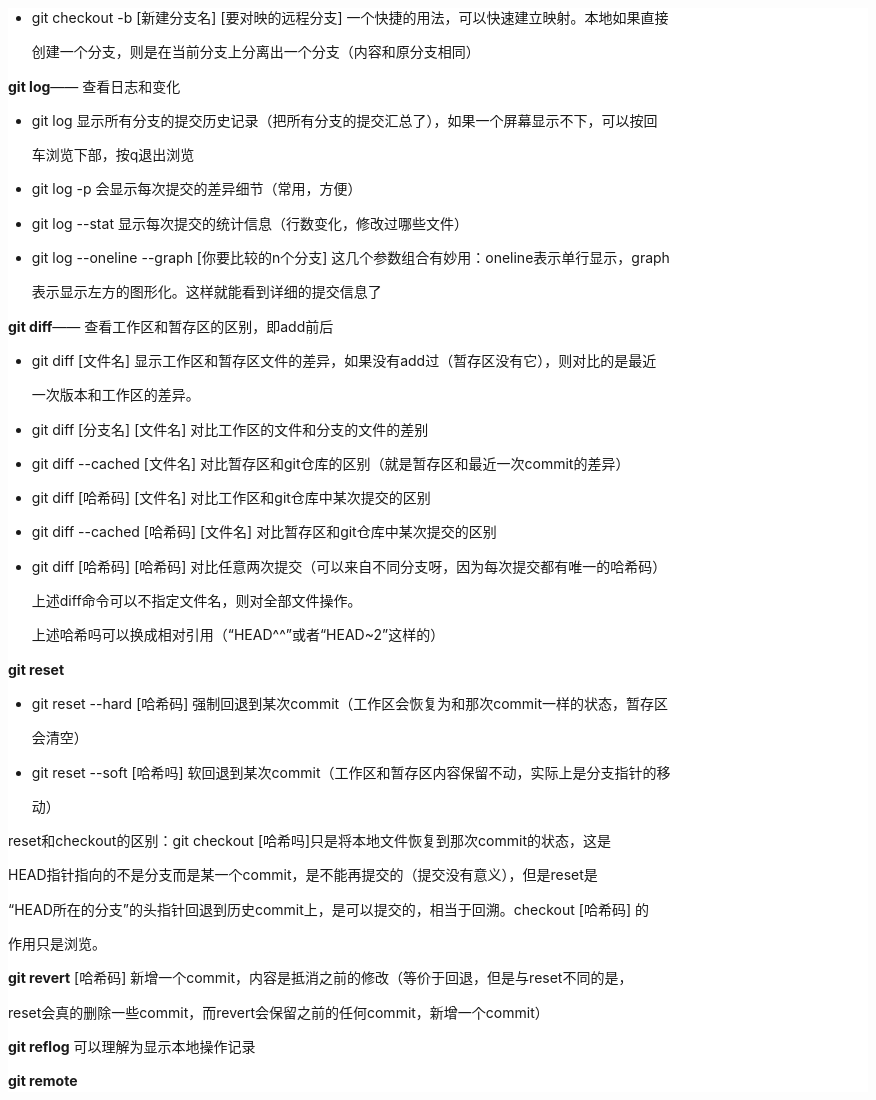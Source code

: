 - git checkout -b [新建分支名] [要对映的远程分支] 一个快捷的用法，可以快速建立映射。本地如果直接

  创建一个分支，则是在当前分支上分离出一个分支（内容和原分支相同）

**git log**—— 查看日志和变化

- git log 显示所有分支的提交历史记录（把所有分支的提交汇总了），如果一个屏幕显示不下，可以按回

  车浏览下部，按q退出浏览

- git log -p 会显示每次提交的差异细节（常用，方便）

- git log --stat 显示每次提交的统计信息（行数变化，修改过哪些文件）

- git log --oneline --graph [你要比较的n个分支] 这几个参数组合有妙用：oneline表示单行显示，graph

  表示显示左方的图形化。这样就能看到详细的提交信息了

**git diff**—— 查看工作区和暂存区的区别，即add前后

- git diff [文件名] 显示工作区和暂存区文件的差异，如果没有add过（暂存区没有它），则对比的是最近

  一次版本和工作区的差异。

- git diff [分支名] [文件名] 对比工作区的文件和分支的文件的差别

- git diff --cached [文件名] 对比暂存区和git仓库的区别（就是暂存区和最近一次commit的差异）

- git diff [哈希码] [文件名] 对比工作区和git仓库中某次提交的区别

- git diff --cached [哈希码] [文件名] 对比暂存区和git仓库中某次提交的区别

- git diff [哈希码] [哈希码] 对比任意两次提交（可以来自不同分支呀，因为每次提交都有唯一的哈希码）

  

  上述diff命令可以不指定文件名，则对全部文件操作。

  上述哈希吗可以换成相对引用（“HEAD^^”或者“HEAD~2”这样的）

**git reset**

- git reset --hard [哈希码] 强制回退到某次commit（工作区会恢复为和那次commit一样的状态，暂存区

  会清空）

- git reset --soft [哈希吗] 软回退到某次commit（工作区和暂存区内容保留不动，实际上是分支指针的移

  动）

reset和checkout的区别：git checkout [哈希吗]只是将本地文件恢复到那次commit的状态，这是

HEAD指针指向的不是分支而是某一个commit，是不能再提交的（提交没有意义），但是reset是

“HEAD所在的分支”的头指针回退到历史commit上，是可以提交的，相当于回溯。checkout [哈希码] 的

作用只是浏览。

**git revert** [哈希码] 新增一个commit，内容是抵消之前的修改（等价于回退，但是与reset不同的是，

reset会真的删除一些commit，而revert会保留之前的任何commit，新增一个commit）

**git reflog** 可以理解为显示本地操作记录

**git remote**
---
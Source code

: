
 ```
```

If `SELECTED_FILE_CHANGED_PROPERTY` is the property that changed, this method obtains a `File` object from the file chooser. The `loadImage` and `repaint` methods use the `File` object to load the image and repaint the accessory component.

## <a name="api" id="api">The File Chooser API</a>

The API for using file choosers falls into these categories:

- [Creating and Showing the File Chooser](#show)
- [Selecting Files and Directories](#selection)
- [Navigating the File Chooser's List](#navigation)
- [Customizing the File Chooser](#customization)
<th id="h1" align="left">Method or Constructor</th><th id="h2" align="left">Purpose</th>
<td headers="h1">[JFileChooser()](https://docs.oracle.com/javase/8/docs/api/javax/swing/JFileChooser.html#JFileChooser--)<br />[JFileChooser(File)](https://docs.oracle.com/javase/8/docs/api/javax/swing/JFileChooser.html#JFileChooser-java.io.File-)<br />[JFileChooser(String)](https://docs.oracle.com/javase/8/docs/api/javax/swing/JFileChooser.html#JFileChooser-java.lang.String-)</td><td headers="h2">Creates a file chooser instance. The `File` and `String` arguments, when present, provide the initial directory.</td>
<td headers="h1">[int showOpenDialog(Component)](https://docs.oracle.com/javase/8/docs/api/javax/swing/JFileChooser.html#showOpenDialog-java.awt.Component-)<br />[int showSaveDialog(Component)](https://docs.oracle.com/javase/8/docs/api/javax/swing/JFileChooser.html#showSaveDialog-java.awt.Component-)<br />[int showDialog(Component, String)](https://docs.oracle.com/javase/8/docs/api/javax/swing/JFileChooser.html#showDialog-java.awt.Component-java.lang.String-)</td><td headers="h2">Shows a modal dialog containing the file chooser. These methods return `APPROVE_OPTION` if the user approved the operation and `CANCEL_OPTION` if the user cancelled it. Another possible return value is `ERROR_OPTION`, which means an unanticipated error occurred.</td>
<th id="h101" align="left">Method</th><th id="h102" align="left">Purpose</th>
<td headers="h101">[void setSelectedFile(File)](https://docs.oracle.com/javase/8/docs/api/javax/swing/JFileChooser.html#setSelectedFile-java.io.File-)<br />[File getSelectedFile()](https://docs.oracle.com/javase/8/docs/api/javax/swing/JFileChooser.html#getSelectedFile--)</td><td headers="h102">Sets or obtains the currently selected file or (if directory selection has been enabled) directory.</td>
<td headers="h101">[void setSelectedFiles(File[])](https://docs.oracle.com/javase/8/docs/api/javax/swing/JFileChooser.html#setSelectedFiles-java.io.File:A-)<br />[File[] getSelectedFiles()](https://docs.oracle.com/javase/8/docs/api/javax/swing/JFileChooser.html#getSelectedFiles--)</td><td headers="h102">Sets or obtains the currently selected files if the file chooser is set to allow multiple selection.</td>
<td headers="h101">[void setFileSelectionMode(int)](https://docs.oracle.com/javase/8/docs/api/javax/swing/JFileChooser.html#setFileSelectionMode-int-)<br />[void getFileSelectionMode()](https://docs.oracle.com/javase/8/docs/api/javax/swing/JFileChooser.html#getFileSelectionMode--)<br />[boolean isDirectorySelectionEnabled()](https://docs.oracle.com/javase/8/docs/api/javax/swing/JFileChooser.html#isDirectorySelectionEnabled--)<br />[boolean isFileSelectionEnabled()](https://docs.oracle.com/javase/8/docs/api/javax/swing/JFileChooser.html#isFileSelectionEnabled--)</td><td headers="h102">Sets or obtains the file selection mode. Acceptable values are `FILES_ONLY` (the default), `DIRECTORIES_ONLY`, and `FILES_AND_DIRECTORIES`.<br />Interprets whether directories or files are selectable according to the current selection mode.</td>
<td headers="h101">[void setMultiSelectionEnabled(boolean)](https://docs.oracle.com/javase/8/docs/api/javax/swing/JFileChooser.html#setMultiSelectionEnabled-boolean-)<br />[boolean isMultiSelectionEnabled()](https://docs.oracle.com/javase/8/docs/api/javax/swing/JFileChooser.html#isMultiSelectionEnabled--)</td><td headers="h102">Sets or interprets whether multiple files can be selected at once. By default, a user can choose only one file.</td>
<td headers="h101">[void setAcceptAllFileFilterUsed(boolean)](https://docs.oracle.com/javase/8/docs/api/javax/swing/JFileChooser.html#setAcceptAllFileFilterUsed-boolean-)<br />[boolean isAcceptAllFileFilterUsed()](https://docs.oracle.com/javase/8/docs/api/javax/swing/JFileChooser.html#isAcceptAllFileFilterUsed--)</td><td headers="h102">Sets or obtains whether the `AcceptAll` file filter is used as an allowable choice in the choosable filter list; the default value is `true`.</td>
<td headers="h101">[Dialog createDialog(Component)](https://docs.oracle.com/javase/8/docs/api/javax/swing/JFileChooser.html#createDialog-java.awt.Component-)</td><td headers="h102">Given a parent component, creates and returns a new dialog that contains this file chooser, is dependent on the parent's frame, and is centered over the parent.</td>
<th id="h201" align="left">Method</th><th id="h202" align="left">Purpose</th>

Your assignment:
Output the lines above exactly, but only those between the line holding "上述diff命令可以不指定文件名，则对全部文件操作。" and the line holding "HEAD指针指向的不是分支而", inclusive.

Exercise output:
  上述diff命令可以不指定文件名，则对全部文件操作。

  上述哈希吗可以换成相对引用（“HEAD^^”或者“HEAD~2”这样的）

**git reset**

- git reset --hard [哈希码] 强制回退到某次commit（工作区会恢复为和那次commit一样的状态，暂存区

  会清空）

- git reset --soft [哈希吗] 软回退到某次commit（工作区和暂存区内容保留不动，实际上是分支指针的移

  动）

reset和checkout的区别：git checkout [哈希吗]只是将本地文件恢复到那次commit的状态，这是

HEAD指针指向的不是分支而是某一个commit，是不能再提交的（提交没有意义），但是reset是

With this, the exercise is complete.